(WHAT THE EXERCISE ASKS)
Below are the records. Retype exactly the lines between the lines holding "- Have your publishable" and "### Receipt", inclusive.

Source texts of formatted documents:
+===+
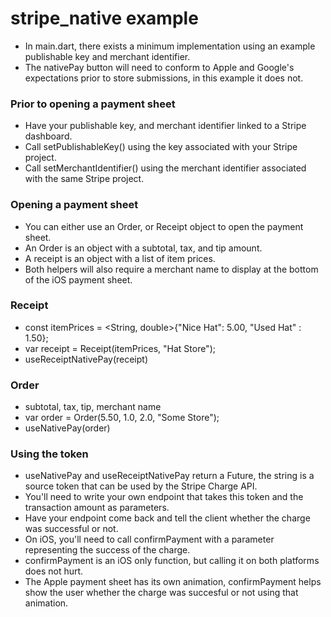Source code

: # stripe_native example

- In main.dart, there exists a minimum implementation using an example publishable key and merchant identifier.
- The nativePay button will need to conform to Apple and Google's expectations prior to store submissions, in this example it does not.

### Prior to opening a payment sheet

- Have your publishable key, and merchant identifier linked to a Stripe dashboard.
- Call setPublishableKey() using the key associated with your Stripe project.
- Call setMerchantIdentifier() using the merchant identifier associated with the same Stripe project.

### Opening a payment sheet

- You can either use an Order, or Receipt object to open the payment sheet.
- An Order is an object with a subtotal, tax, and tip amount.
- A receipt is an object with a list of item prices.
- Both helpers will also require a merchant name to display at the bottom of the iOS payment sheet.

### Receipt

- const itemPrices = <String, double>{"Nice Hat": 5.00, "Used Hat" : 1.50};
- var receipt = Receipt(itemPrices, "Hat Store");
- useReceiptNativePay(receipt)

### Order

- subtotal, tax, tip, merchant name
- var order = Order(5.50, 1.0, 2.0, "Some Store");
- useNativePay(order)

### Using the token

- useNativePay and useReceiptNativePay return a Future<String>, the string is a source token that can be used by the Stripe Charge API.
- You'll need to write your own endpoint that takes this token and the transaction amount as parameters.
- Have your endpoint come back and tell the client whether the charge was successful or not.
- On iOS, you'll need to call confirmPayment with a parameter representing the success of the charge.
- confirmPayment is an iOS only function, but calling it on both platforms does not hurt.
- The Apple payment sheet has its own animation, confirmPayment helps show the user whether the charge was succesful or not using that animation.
+===+
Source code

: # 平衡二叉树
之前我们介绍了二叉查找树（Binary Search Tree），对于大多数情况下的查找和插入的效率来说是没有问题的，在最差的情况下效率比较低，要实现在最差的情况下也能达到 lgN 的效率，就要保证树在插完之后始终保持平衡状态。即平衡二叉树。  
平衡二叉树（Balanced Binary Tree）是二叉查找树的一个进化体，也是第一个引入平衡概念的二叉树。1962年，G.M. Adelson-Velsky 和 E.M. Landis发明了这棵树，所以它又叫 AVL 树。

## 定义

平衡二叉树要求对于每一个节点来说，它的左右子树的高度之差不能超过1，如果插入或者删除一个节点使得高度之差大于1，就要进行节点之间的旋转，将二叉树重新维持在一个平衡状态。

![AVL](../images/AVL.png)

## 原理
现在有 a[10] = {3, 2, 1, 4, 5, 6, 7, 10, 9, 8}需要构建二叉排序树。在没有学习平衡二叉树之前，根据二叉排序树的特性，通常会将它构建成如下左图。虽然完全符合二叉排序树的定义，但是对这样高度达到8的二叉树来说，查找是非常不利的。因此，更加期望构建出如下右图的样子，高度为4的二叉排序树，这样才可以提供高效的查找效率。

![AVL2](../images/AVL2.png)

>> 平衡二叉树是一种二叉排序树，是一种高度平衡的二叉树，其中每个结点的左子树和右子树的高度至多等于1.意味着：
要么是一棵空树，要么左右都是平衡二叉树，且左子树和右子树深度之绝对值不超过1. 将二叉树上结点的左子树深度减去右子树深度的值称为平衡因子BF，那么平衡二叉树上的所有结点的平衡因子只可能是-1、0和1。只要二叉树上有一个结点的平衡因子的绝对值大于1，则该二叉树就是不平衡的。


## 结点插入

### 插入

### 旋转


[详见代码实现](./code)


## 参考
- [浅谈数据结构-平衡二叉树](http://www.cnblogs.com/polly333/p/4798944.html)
+===+
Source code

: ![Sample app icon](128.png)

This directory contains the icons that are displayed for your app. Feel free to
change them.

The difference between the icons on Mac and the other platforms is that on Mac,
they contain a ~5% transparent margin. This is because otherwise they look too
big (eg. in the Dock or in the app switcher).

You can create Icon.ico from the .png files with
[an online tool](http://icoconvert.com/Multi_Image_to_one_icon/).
+===+
(SOLUTION TO THE EXERCISE)
- Have your publishable key, and merchant identifier linked to a Stripe dashboard.
- Call setPublishableKey() using the key associated with your Stripe project.
- Call setMerchantIdentifier() using the merchant identifier associated with the same Stripe project.

### Opening a payment sheet

- You can either use an Order, or Receipt object to open the payment sheet.
- An Order is an object with a subtotal, tax, and tip amount.
- A receipt is an object with a list of item prices.
- Both helpers will also require a merchant name to display at the bottom of the iOS payment sheet.

### Receipt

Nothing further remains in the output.